- Theatrical release poster
- Directed by: Keerthi Krishnappa
- Written by: Keerthi Krishnappa
- Screenplay by: Keerthi Krishnappa Sharan Almel
- Story by: Keerthi Krishnappa
- Produced by: Bhuvan Suresh
- Starring: Vinay Rajkumar Aditi Prabhudeva Nisha Ravikrishnan V. Ravichandran
- Cinematography: Abhishek G. Kasaragodu
- Edited by: A. R. Krishna Suresh Armugam
- Music by: V. Raghavendra
- Production company: Bhuvan Movies
- Release date: 29 August 2025;
- Running time: 115 minutes
- Country: India
- Language: Kannada

= Andondittu Kaala =

Indian Kannada-language romantic drama film

Andodittu Kaala is a 2025 Indian Kannada-language romantic drama film written and directed by Keerthi Krishnappa, in his debut. It was produced by Bhuvan Suresh under Bhuvan Movies banner. The film stars Vinay Rajkumar and Aditi Prabhudeva in the lead roles, while Nisha Ravikrishnan, Aruna Balraj and Kaddipudi Chandru play supporting roles. Actor-director V. Ravichandran features in a guest appearance. The music was composed by V. Raghavendra, while the cinematography is by Abhishek S. Kasaragodu.

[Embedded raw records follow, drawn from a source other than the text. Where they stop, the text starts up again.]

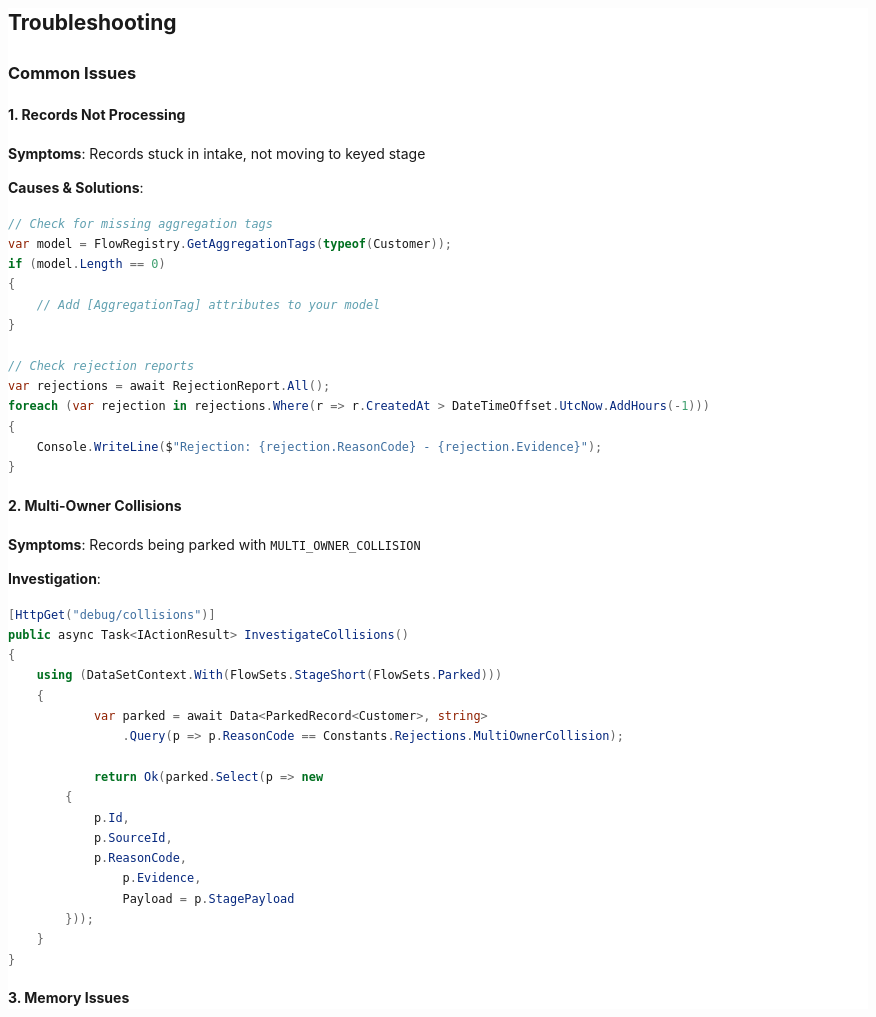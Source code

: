 ## Troubleshooting

### Common Issues

#### 1. Records Not Processing

**Symptoms**: Records stuck in intake, not moving to keyed stage

**Causes & Solutions**:

```csharp
// Check for missing aggregation tags
var model = FlowRegistry.GetAggregationTags(typeof(Customer));
if (model.Length == 0)
{
    // Add [AggregationTag] attributes to your model
}

// Check rejection reports
var rejections = await RejectionReport.All();
foreach (var rejection in rejections.Where(r => r.CreatedAt > DateTimeOffset.UtcNow.AddHours(-1)))
{
    Console.WriteLine($"Rejection: {rejection.ReasonCode} - {rejection.Evidence}");
}
```

#### 2. Multi-Owner Collisions

**Symptoms**: Records being parked with `MULTI_OWNER_COLLISION`

**Investigation**:

```csharp
[HttpGet("debug/collisions")]
public async Task<IActionResult> InvestigateCollisions()
{
    using (DataSetContext.With(FlowSets.StageShort(FlowSets.Parked)))
    {
            var parked = await Data<ParkedRecord<Customer>, string>
                .Query(p => p.ReasonCode == Constants.Rejections.MultiOwnerCollision);

            return Ok(parked.Select(p => new
        {
            p.Id,
            p.SourceId,
            p.ReasonCode,
                p.Evidence,
                Payload = p.StagePayload
        }));
    }
}
```

#### 3. Memory Issues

Andondittu Kaala was first announced and went on floors in February 2021 as a period drama film set in the 1990s. After several announcements on release, the film finally got a delayed release date as 29 August 2025. Upon release, the film met with mixed reviews from critics and had a low start at the box-office.

==Premise==
A young boy, Kumara, dreams of becoming a director after witnessing a shooting in his film. Years later, in order to fulfil his dreams, he moves to the city and strives to overcome challenges.

==Soundtrack==
The soundtrack, composed by V. Raghavendra consists of three tracks. The first single "Mungaru Maleyalli" sung by Sid Sriram was released on 28 January 2025. The audio rights were acquired by A2 Music.

Track listing
| No. | Title | Lyrics | Singer(s) | Length |
|---|---|---|---|---|
| 1. | "Maharaja Agendu" | Kinnal Raj | Sunil Kashyap | 4:23 |
| 2. | "Are Are Yaro Evalu" | Arasu Anthare | Nihal Tauro | 4:01 |
| 3. | "Mungaru Maleyalli" | Dhananjay Ranjan | Sid Sriram | 5:03 |
| Total length: |  |  |  | 12:36 |

==Reception==
=== Critical response ===
A. Sharadhaa of Cinema Express rated the film 2.5/5 stars and wrote, "The film lingers on the fragile yet transformative power of childhood fascination. Yet in its attempt to be both memoir and universal statement, it never fully balances the two. Many aspirants may see themselves in Kumar, but they may also wish the storytelling was as uncompromising as the dream itself."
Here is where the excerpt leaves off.